Selesai sholat Ied, kami berjalan beriringan pulang ke rumah dan para tetua biasanya langsung duduk di kursi tamu. Kalau Ibu, sungguh-sungguh kami sungkem, mengingat usia Ibu yang sudah sepuh, 70 tahun. Sedangkan di rumah Mama, kami terbiasa berpelukan, memohon maaf dan ridlo serta doa kedua orangtua. Suasana syahdu nan mengharukan ini yang ku rindukan. Mungkin tahun ini kita semua harus bersabar.
Semoga Allah mudahkan kita semua kembali ke new normal life.
Beres sesi yang paling mellow ini, kami lanjutkan dengan makan bersama. Kembali saling menggoda, bercanda dan bersenda gurau, tentu menjadi salah satu momen Lebaran yang tak terlupakan.
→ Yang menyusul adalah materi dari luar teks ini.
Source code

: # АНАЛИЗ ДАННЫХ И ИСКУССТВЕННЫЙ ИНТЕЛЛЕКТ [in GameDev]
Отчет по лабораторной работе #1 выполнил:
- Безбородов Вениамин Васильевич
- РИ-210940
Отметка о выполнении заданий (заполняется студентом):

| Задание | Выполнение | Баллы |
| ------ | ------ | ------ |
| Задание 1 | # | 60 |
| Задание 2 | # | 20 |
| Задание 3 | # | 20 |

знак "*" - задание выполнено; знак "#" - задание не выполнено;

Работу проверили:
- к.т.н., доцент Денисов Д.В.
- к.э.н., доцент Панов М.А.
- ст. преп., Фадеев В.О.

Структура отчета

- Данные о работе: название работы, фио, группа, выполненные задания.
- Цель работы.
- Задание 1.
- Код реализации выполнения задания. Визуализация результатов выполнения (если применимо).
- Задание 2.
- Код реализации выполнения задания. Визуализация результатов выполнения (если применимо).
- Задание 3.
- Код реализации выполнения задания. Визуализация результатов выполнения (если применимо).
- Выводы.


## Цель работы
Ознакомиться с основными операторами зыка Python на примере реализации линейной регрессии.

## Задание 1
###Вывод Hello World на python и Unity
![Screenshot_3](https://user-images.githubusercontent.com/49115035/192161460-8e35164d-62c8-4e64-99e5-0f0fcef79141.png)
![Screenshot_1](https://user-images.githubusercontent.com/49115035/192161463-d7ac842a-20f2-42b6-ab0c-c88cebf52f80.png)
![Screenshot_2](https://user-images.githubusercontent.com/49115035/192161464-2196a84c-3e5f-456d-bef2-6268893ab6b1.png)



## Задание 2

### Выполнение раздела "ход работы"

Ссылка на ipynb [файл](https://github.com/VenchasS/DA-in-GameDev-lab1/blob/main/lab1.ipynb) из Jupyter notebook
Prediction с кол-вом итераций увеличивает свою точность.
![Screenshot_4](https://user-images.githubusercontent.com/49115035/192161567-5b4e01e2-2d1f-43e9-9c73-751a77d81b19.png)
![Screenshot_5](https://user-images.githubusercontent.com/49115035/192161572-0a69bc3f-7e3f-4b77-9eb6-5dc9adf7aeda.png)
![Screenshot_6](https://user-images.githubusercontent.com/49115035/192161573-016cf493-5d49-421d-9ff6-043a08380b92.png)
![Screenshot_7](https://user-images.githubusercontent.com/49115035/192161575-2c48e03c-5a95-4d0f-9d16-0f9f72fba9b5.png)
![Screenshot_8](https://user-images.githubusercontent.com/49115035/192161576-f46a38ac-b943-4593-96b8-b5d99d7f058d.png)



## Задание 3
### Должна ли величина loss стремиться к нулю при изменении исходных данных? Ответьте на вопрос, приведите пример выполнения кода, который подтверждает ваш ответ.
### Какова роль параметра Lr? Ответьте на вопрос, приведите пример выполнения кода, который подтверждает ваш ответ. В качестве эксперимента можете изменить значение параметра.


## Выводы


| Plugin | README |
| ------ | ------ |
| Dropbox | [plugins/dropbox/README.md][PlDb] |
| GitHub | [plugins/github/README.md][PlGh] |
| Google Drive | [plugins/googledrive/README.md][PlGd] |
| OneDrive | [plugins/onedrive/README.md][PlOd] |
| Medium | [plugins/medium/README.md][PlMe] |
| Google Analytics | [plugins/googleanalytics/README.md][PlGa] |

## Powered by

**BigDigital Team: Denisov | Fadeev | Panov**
Setelah selesai makan, biasanya rumah kami kedatangan tamu, para sepupu-sepupu kami yang sudah rajin berkeliling ke rumag para sesepuh. Ibu termasuk yang di tuakan, sehingga sering dikunjungi di lebaran hari pertama. Kemudian setelah beres di dalam rumah, saya biasanya ikut suami, berkunjung ke rumah eyang-buyut. Kalau kata orang Surabaya, unjung-unjung.
Seneng banget siih...terutama anak-anak. Karena mereka pasti dapat amplop dari sana-sini. Meski Aisy dan Hana belum tahu berapa jumlahnya, tapi mereka sibuk menghitung uang ketika sudah santai. Di keluarga Papa mertua, kami juga termasuk yang di "tua"kan. Jadi makin ramai dan semarak suasana rumah eyang-buyut. Tak henti-hentinya tante memasak untuk para tamu.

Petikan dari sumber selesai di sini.